Copy out each line containing "indeed" from the entries below.

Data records

+-------+

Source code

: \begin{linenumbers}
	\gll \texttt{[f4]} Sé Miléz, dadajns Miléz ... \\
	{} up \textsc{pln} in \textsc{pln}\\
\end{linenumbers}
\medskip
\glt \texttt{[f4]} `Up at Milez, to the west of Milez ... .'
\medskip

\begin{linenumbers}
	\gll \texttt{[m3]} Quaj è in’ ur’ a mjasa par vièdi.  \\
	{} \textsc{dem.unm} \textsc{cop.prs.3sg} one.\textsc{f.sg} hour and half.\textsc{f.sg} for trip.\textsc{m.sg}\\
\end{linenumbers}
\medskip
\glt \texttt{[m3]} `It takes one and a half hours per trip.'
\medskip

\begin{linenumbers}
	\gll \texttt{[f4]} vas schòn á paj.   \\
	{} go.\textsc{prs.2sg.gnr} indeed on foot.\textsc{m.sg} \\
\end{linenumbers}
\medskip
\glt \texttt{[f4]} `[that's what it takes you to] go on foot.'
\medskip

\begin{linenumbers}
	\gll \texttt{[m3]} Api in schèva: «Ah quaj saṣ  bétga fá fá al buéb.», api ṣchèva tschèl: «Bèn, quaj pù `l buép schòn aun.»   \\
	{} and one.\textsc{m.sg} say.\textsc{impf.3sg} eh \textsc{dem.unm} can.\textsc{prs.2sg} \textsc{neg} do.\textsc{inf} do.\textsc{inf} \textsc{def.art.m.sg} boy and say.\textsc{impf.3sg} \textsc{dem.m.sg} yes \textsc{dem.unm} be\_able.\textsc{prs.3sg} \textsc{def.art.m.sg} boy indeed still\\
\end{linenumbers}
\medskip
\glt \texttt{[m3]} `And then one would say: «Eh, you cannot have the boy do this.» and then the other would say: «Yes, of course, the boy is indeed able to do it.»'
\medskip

+-------+

▶ [Response to this task]:
	{} go.\textsc{prs.2sg.gnr} indeed on foot.\textsc{m.sg} \\
	{} and one.\textsc{m.sg} say.\textsc{impf.3sg} eh \textsc{dem.unm} can.\textsc{prs.2sg} \textsc{neg} do.\textsc{inf} do.\textsc{inf} \textsc{def.art.m.sg} boy and say.\textsc{impf.3sg} \textsc{dem.m.sg} yes \textsc{dem.unm} be\_able.\textsc{prs.3sg} \textsc{def.art.m.sg} boy indeed still\\
\glt \texttt{[m3]} `And then one would say: «Eh, you cannot have the boy do this.» and then the other would say: «Yes, of course, the boy is indeed able to do it.»'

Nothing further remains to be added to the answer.